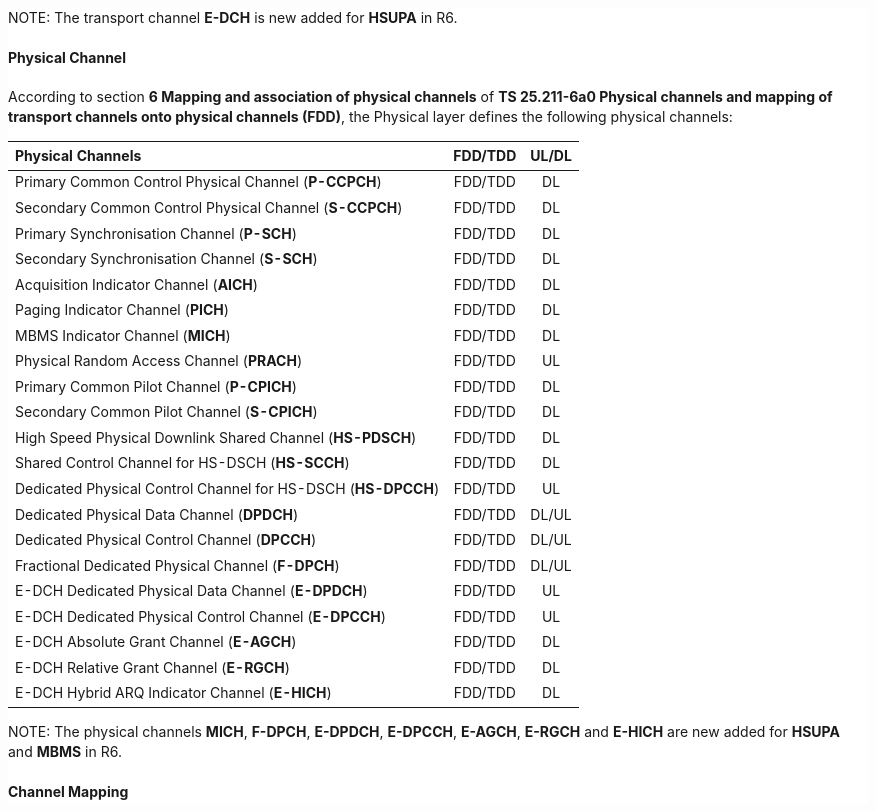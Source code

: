 NOTE: The transport channel **E-DCH** is new added for **HSUPA** in R6.

#### Physical Channel

According to section **6 Mapping and association of physical channels** of **TS 25.211-6a0 Physical channels and mapping of transport channels onto physical channels (FDD)**, the Physical layer defines the following physical channels:

|              Physical Channels                                | FDD/TDD | UL/DL |
| :------------------------------------------------------------ | :-----: | :---: |
| Primary Common Control Physical Channel (**P-CCPCH**)         | FDD/TDD | DL    |
| Secondary Common Control Physical Channel (**S-CCPCH**)       | FDD/TDD | DL    |
| Primary Synchronisation Channel (**P-SCH**)                   | FDD/TDD | DL    |
| Secondary Synchronisation Channel (**S-SCH**)                 | FDD/TDD | DL    |
| Acquisition Indicator Channel (**AICH**)                      | FDD/TDD | DL    |
| Paging Indicator Channel (**PICH**)                           | FDD/TDD | DL    |
| MBMS Indicator Channel (**MICH**)                             | FDD/TDD | DL    |
| Physical Random Access Channel (**PRACH**)                    | FDD/TDD | UL    |
| Primary Common Pilot Channel (**P-CPICH**)                    | FDD/TDD | DL    |
| Secondary Common Pilot Channel (**S-CPICH**)                  | FDD/TDD | DL    |
| High Speed Physical Downlink Shared Channel (**HS-PDSCH**)    | FDD/TDD | DL    |
| Shared Control Channel for HS-DSCH (**HS-SCCH**)              | FDD/TDD | DL    |
| Dedicated Physical Control Channel for HS-DSCH (**HS-DPCCH**) | FDD/TDD | UL    |
| Dedicated Physical Data Channel (**DPDCH**)                   | FDD/TDD | DL/UL |
| Dedicated Physical Control Channel (**DPCCH**)                | FDD/TDD | DL/UL |
| Fractional Dedicated Physical Channel (**F-DPCH**)            | FDD/TDD | DL/UL |
| E-DCH Dedicated Physical Data Channel (**E-DPDCH**)           | FDD/TDD | UL    |
| E-DCH Dedicated Physical Control Channel (**E-DPCCH**)        | FDD/TDD | UL    |
| E-DCH Absolute Grant Channel (**E-AGCH**)                     | FDD/TDD | DL    |
| E-DCH Relative Grant Channel (**E-RGCH**)                     | FDD/TDD | DL    |
| E-DCH Hybrid ARQ Indicator Channel (**E-HICH**)               | FDD/TDD | DL    |

<p/>

NOTE: The physical channels **MICH**, **F-DPCH**, **E-DPDCH**, **E-DPCCH**, **E-AGCH**, **E-RGCH** and **E-HICH** are new added for **HSUPA** and **MBMS** in R6.

#### Channel Mapping
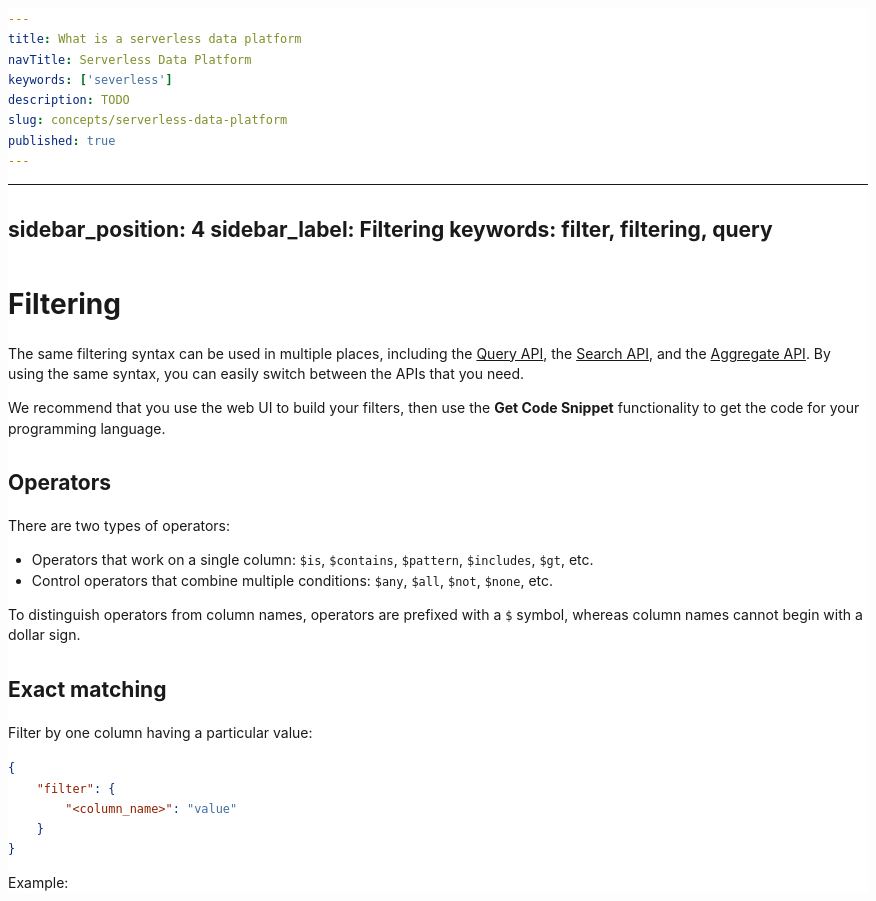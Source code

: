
 ```yaml
---
title: What is a serverless data platform
navTitle: Serverless Data Platform
keywords: ['severless']
description: TODO
slug: concepts/serverless-data-platform
published: true
---
```


---
sidebar_position: 4
sidebar_label: Filtering
keywords: filter, filtering, query
---

# Filtering

The same filtering syntax can be used in multiple places, including the [Query API](/typescript-client/get),
the [Search API](/typescript-client/search), and the [Aggregate API](/typescript-client/aggregate). By using the same
syntax, you can easily switch between the APIs that you need.

We recommend that you use the web UI to build your filters, then use the **Get Code Snippet** functionality to get the
code for your programming language.

## Operators

There are two types of operators:

- Operators that work on a single column: `$is`, `$contains`, `$pattern`, `$includes`, `$gt`, etc.
- Control operators that combine multiple conditions: `$any`, `$all`, `$not`, `$none`, etc.

To distinguish operators from column names, operators are prefixed with a `$` symbol, whereas column names cannot begin with a dollar sign.

## Exact matching

Filter by one column having a particular value:

```json
{
    "filter": {
        "<column_name>": "value"
    }
}
```

Example:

▶ _Your instructions_: None of the pictures should appear; repeat the records exactly otherwise.

▶ _Exercise response_:
Source code

: NOTE: The transport channel **E-DCH** is new added for **HSUPA** in R6.

#### Physical Channel

According to section **6 Mapping and association of physical channels** of **TS 25.211-6a0 Physical channels and mapping of transport channels onto physical channels (FDD)**, the Physical layer defines the following physical channels:

|              Physical Channels                                | FDD/TDD | UL/DL |
| :------------------------------------------------------------ | :-----: | :---: |
| Primary Common Control Physical Channel (**P-CCPCH**)         | FDD/TDD | DL    |
| Secondary Common Control Physical Channel (**S-CCPCH**)       | FDD/TDD | DL    |
| Primary Synchronisation Channel (**P-SCH**)                   | FDD/TDD | DL    |
| Secondary Synchronisation Channel (**S-SCH**)                 | FDD/TDD | DL    |
| Acquisition Indicator Channel (**AICH**)                      | FDD/TDD | DL    |
| Paging Indicator Channel (**PICH**)                           | FDD/TDD | DL    |
| MBMS Indicator Channel (**MICH**)                             | FDD/TDD | DL    |
| Physical Random Access Channel (**PRACH**)                    | FDD/TDD | UL    |
| Primary Common Pilot Channel (**P-CPICH**)                    | FDD/TDD | DL    |
| Secondary Common Pilot Channel (**S-CPICH**)                  | FDD/TDD | DL    |
| High Speed Physical Downlink Shared Channel (**HS-PDSCH**)    | FDD/TDD | DL    |
| Shared Control Channel for HS-DSCH (**HS-SCCH**)              | FDD/TDD | DL    |
| Dedicated Physical Control Channel for HS-DSCH (**HS-DPCCH**) | FDD/TDD | UL    |
| Dedicated Physical Data Channel (**DPDCH**)                   | FDD/TDD | DL/UL |
| Dedicated Physical Control Channel (**DPCCH**)                | FDD/TDD | DL/UL |
| Fractional Dedicated Physical Channel (**F-DPCH**)            | FDD/TDD | DL/UL |
| E-DCH Dedicated Physical Data Channel (**E-DPDCH**)           | FDD/TDD | UL    |
| E-DCH Dedicated Physical Control Channel (**E-DPCCH**)        | FDD/TDD | UL    |
| E-DCH Absolute Grant Channel (**E-AGCH**)                     | FDD/TDD | DL    |
| E-DCH Relative Grant Channel (**E-RGCH**)                     | FDD/TDD | DL    |
| E-DCH Hybrid ARQ Indicator Channel (**E-HICH**)               | FDD/TDD | DL    |

<p/>

NOTE: The physical channels **MICH**, **F-DPCH**, **E-DPDCH**, **E-DPCCH**, **E-AGCH**, **E-RGCH** and **E-HICH** are new added for **HSUPA** and **MBMS** in R6.

#### Channel Mapping
Source code

:
 ```yaml
---
title: What is a serverless data platform
navTitle: Serverless Data Platform
keywords: ['severless']
description: TODO
slug: concepts/serverless-data-platform
published: true
---
```


---
sidebar_position: 4
sidebar_label: Filtering
keywords: filter, filtering, query
---

# Filtering

The same filtering syntax can be used in multiple places, including the [Query API](/typescript-client/get),
the [Search API](/typescript-client/search), and the [Aggregate API](/typescript-client/aggregate). By using the same
syntax, you can easily switch between the APIs that you need.

We recommend that you use the web UI to build your filters, then use the **Get Code Snippet** functionality to get the
code for your programming language.

## Operators

There are two types of operators:

- Operators that work on a single column: `$is`, `$contains`, `$pattern`, `$includes`, `$gt`, etc.
- Control operators that combine multiple conditions: `$any`, `$all`, `$not`, `$none`, etc.

To distinguish operators from column names, operators are prefixed with a `$` symbol, whereas column names cannot begin with a dollar sign.

## Exact matching

Filter by one column having a particular value:

```json
{
    "filter": {
        "<column_name>": "value"
    }
}
```

Example:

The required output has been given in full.